- [Aim of the task]
All records are to be restated word for word, with pictures excluded.

**********

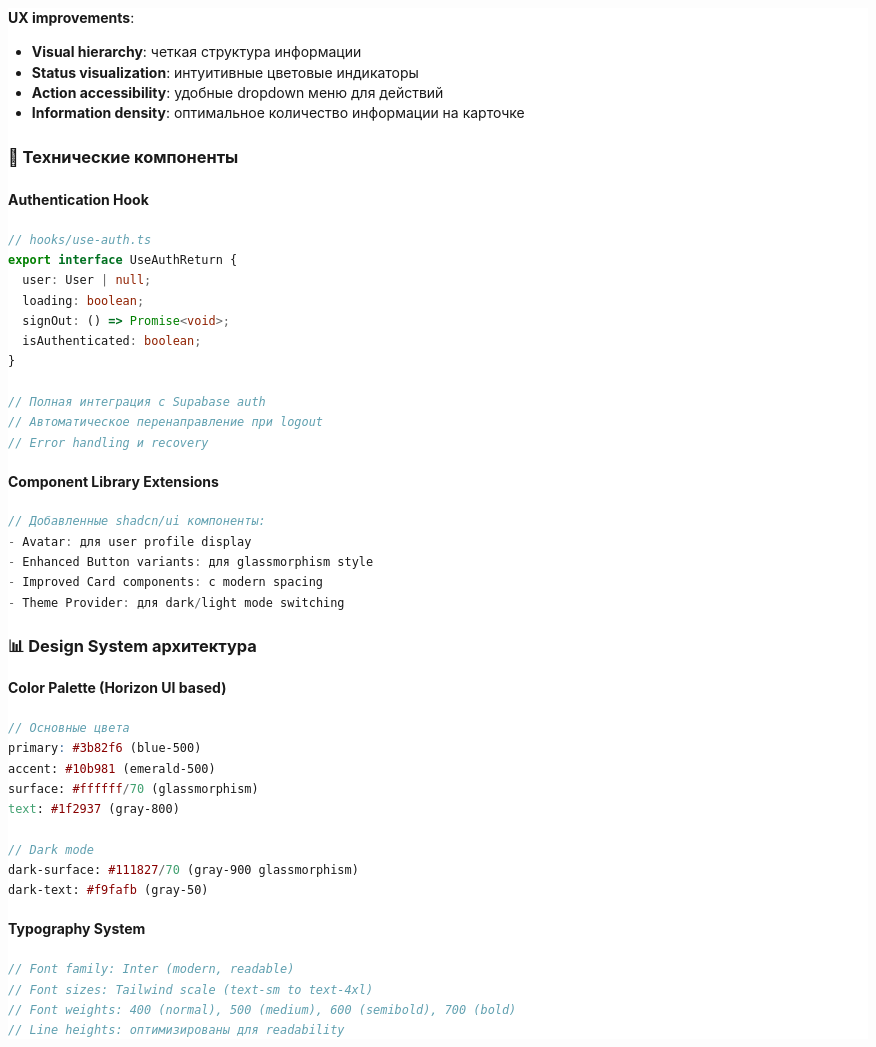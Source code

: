 **UX improvements**:
- **Visual hierarchy**: четкая структура информации
- **Status visualization**: интуитивные цветовые индикаторы
- **Action accessibility**: удобные dropdown меню для действий
- **Information density**: оптимальное количество информации на карточке

### 🔧 Технические компоненты

#### **Authentication Hook**
```typescript
// hooks/use-auth.ts
export interface UseAuthReturn {
  user: User | null;
  loading: boolean;
  signOut: () => Promise<void>;
  isAuthenticated: boolean;
}

// Полная интеграция с Supabase auth
// Автоматическое перенаправление при logout
// Error handling и recovery
```

#### **Component Library Extensions**
```typescript
// Добавленные shadcn/ui компоненты:
- Avatar: для user profile display
- Enhanced Button variants: для glassmorphism style
- Improved Card components: с modern spacing
- Theme Provider: для dark/light mode switching
```

### 📊 Design System архитектура

#### **Color Palette (Horizon UI based)**
```scss
// Основные цвета
primary: #3b82f6 (blue-500)
accent: #10b981 (emerald-500)
surface: #ffffff/70 (glassmorphism)
text: #1f2937 (gray-800)

// Dark mode
dark-surface: #111827/70 (gray-900 glassmorphism)
dark-text: #f9fafb (gray-50)
```

#### **Typography System**
```scss
// Font family: Inter (modern, readable)
// Font sizes: Tailwind scale (text-sm to text-4xl)
// Font weights: 400 (normal), 500 (medium), 600 (semibold), 700 (bold)
// Line heights: оптимизированы для readability
```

**********

- [Response area]
Source code

: **UX improvements**:
- **Visual hierarchy**: четкая структура информации
- **Status visualization**: интуитивные цветовые индикаторы
- **Action accessibility**: удобные dropdown меню для действий
- **Information density**: оптимальное количество информации на карточке

### 🔧 Технические компоненты

#### **Authentication Hook**
```typescript
// hooks/use-auth.ts
export interface UseAuthReturn {
  user: User | null;
  loading: boolean;
  signOut: () => Promise<void>;
  isAuthenticated: boolean;
}

// Полная интеграция с Supabase auth
// Автоматическое перенаправление при logout
// Error handling и recovery
```

#### **Component Library Extensions**
```typescript
// Добавленные shadcn/ui компоненты:
- Avatar: для user profile display
- Enhanced Button variants: для glassmorphism style
- Improved Card components: с modern spacing
- Theme Provider: для dark/light mode switching
```

### 📊 Design System архитектура

#### **Color Palette (Horizon UI based)**
```scss
// Основные цвета
primary: #3b82f6 (blue-500)
accent: #10b981 (emerald-500)
surface: #ffffff/70 (glassmorphism)
text: #1f2937 (gray-800)

// Dark mode
dark-surface: #111827/70 (gray-900 glassmorphism)
dark-text: #f9fafb (gray-50)
```

#### **Typography System**
```scss
// Font family: Inter (modern, readable)
// Font sizes: Tailwind scale (text-sm to text-4xl)
// Font weights: 400 (normal), 500 (medium), 600 (semibold), 700 (bold)
// Line heights: оптимизированы для readability
```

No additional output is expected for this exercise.